As explained in “Reclaim Halloween as the holy All Hallows’ Eve!,” the word “hallow” is “to make holy or sacred, to sanctify or consecrate, to venerate,” while the word “e’en” means “evening.”
The word “saint” means holy. Halloween, therefore, means Holy Evening or the Evening of the Hallowed or Holy Ones, i.e., the Evening of the Saints.
In other words, Halloween is the evening before All Saints Day, which is today!
Then I saw another angel come up from the East, holding the seal of the living God. He cried out in a loud voice to the four angels who were given power to damage the land and the sea, “Do not damage the land or the sea or the trees until we put the seal on the foreheads of the servants of our God.” I heard the number of those who had been marked with the seal, one hundred and forty-four thousand marked from every tribe of the Israelites.” Rev. 7:2-4
After this I had a vision of a great multitude, which no one could count, from every nation, race, people, and tongue. They stood before the throne and before the Lamb, wearing white robes and holding palm branches in their hands. They cried out in a loud voice: “Salvation comes from our God, who is seated on the throne, and from the Lamb.” All the angels stood around the throne and around the elders and the four living creatures. They prostrated themselves before the throne, worshiped God, and exclaimed:
“Amen. Blessing and glory, wisdom and thanksgiving, honor, power and might be to our God forever and ever. Amen.”
Then one of the elders spoke up and said to me, “Who are these wearing white robes, and where did they come from?” I said to him, “My Lord, you are the one who knows.” He said to me, “These are the ones who have survived the time of great distress; they have washed their robes and made them white in the blood of the Lamb.” Rev. 7:9-14.
“For this reason they stand before God’s throne and worship him day and night in his temple. The one who sits on the throne will shelter them. They will not hunger or thirst anymore, nor will the sun or any heat strike them. For the Lamb who is in the center of the throne will shepherd them and lead them to springs of life-giving water, and God will wipe away every tear from their eyes.” Rev. 7:15-17.
Through the “communion of saints,” a doctrine proclaimed in the Apostle’s Creed, the blessed in heaven assist those of us on earth; we pray with the saints so that they may intercede on our behalf before Our Lord. Remember, these incredible, courageous and wonderful individuals see God face to face! How cool is that?

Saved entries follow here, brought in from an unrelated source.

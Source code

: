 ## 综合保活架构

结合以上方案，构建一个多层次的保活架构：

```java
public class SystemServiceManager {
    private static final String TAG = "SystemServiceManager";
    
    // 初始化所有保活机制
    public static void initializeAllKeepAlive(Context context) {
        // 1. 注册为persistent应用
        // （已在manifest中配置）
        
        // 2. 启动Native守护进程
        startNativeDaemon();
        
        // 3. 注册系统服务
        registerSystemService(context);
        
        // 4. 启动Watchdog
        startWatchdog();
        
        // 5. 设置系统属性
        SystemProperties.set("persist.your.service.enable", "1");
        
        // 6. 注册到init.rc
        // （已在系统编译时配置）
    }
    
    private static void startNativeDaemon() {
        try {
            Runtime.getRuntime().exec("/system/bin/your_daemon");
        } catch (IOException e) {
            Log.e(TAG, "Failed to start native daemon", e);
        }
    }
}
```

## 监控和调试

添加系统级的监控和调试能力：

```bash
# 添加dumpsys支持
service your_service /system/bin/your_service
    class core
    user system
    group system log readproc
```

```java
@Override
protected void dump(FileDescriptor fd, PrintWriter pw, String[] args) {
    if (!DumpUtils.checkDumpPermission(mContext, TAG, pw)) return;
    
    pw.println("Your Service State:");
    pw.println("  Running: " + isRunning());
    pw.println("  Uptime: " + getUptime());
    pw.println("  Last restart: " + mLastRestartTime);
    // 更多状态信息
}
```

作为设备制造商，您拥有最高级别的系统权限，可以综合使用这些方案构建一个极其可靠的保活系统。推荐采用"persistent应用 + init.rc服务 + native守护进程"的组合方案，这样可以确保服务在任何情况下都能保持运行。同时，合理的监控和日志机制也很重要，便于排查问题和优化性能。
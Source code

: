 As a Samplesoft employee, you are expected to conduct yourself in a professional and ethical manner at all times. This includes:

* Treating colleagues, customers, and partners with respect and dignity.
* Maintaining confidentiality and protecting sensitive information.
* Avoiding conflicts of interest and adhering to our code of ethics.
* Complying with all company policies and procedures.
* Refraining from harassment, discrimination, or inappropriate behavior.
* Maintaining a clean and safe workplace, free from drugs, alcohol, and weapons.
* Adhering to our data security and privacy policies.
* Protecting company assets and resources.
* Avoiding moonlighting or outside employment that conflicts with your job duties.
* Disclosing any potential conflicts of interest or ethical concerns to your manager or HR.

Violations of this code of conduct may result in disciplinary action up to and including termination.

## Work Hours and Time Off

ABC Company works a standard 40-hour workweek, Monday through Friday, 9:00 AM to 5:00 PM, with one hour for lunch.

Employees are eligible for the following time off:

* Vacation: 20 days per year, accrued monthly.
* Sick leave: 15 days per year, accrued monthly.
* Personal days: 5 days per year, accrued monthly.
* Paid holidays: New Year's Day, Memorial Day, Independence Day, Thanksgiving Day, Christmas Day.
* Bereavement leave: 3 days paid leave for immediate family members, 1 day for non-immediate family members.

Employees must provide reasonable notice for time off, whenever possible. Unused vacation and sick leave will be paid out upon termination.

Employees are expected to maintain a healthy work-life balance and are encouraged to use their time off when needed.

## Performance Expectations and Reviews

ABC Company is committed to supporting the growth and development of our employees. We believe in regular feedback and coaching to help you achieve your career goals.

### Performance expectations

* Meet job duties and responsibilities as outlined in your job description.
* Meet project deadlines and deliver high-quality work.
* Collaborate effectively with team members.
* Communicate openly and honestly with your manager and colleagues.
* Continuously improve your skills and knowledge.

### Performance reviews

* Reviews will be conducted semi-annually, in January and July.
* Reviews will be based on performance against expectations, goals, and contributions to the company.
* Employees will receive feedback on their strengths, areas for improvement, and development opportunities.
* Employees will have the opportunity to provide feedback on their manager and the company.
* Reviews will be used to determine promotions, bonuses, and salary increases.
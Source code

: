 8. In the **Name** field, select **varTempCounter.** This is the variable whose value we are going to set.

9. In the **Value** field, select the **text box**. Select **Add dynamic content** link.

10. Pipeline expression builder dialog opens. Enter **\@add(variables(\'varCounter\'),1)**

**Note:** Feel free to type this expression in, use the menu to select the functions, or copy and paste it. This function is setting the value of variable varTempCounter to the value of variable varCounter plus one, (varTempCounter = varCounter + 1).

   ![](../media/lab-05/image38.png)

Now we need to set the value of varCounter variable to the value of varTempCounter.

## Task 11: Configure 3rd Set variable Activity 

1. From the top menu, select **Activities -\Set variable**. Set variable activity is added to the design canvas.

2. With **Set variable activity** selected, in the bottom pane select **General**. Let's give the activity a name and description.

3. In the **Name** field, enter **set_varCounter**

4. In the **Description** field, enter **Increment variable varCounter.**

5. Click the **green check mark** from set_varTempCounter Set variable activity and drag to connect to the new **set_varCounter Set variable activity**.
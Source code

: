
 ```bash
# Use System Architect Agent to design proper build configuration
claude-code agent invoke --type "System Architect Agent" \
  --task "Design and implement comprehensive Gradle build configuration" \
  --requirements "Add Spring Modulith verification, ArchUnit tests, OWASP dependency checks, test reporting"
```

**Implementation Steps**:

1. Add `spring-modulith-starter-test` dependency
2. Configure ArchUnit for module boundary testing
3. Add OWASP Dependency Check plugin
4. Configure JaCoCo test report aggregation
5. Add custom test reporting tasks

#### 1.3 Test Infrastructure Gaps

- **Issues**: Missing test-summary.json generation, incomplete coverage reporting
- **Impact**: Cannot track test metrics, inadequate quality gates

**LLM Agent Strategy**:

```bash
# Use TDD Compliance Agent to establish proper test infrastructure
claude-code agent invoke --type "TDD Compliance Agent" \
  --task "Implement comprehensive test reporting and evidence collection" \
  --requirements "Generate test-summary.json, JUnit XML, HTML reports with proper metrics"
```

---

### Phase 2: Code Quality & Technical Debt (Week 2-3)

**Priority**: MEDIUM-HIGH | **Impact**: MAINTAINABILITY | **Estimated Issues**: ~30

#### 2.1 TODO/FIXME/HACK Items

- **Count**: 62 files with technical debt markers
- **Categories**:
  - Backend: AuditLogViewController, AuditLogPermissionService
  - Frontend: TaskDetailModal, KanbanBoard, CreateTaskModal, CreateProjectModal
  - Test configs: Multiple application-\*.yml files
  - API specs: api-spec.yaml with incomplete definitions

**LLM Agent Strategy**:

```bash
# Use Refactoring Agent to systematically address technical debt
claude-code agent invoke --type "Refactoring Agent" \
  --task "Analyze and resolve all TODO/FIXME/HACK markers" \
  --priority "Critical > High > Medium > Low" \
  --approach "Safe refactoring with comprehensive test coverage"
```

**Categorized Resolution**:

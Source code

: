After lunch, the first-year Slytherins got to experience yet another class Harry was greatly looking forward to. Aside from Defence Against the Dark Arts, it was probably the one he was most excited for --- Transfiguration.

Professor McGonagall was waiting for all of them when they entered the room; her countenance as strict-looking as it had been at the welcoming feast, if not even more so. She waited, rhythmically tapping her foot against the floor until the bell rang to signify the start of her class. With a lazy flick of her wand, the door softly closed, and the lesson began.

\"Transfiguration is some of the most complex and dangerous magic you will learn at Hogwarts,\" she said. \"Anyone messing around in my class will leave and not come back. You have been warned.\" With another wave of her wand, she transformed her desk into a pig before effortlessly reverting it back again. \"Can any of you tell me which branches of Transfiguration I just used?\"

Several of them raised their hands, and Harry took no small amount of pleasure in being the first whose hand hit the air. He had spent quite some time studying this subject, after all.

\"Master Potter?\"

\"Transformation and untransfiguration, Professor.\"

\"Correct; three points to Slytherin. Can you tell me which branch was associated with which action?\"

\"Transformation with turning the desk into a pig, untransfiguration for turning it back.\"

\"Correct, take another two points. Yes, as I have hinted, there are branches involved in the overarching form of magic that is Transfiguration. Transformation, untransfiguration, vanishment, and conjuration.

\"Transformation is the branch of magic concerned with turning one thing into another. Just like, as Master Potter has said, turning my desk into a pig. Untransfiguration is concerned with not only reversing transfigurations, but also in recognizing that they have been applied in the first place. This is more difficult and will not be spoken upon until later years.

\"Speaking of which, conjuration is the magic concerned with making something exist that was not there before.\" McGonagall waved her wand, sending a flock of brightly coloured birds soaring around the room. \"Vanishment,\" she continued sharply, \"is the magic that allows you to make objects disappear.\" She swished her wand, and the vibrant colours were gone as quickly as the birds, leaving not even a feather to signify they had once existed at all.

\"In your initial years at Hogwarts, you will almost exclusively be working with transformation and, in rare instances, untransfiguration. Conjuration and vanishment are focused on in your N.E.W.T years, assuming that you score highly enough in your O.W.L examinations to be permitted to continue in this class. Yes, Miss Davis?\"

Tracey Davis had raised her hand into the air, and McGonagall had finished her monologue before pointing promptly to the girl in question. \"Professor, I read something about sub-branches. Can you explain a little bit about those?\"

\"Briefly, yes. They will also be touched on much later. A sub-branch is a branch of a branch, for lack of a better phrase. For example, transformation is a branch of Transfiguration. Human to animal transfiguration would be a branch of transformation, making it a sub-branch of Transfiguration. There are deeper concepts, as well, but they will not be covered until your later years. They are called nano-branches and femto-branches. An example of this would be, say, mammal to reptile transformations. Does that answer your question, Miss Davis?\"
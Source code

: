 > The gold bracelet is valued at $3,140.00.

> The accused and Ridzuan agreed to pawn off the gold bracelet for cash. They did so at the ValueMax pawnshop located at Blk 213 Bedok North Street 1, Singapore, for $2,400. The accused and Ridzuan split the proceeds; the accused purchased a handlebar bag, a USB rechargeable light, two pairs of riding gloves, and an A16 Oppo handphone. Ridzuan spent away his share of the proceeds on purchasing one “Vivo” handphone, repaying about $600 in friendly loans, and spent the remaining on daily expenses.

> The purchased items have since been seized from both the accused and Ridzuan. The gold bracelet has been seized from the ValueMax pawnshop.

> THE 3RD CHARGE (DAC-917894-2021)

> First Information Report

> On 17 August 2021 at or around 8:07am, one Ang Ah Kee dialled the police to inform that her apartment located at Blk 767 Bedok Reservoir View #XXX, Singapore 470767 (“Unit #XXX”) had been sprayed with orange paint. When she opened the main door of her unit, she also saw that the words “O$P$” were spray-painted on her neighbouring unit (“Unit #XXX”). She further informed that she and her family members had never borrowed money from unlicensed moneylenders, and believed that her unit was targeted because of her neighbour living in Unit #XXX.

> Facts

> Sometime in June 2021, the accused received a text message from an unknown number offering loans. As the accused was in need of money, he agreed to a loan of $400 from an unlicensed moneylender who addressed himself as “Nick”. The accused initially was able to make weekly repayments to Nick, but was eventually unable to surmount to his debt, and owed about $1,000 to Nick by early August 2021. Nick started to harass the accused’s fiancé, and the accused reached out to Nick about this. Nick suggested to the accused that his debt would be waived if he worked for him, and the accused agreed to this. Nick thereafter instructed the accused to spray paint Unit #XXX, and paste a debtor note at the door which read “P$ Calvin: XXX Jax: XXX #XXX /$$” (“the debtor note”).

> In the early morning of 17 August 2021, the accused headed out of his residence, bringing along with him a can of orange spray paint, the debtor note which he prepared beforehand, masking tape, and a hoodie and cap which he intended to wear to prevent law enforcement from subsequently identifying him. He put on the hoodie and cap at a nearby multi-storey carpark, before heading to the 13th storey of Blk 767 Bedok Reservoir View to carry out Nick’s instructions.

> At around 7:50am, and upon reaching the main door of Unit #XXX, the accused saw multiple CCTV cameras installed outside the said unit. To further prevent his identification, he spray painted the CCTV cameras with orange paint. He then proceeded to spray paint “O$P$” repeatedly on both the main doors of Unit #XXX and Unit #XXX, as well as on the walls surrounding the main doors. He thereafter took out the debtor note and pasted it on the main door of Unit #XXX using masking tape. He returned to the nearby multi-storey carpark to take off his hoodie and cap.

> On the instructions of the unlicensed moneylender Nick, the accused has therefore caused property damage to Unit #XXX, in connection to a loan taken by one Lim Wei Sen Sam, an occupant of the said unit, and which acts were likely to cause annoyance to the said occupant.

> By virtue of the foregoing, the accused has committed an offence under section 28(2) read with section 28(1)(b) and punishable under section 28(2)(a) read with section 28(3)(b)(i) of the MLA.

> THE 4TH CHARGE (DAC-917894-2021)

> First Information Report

Indeed, they are the ultimate role models, heroes and heroines-people who chose to do extraordinary things and behaved always with serving Our Lord as their first priority in their lives, no matter what the cost. They were no different as human beings than we are, with faults, talents, proclivities towards temptation and bearing all qualities incident to human beings. What made them different were their choices, to serve God first above anything and everything. To put it more eloquently were the words of St. Thomas More on the day he was beheaded, wherein he stated, “I am the King’s good servant, but God’s first.”
In the communion of saints, “a perennial link of charity exists between the faithful who have already reached their heavenly home and those of us who are still pilgrims on earth.” (CCC 1475)
St. Thomas More said this about the saints. “We venerate the saints as God’s servants, as we would on earth welcome the servants of a great man we esteemed. If the goodness we bestow upon our poor brethren is considered by Christ as bestowed upon Himself, as He tells us (Mt 25:40), and if those, as He says, who welcome His apostles and disciples welcome Him (Mt. 10:40), assuredly those who honor the saints are likewise honoring Christ. Our Lord Himself showed that He would have His saints partake in His glory when He promised the apostles that they would be seated at His side on the final Day of Judgment (Mt. 19:28). Moreover, He promised that Martha’s sister Mary (whom More identified as Mary Magdalen) would be honored throughout the world for her deed of anointing Him with ointment (Mt. 26:13).”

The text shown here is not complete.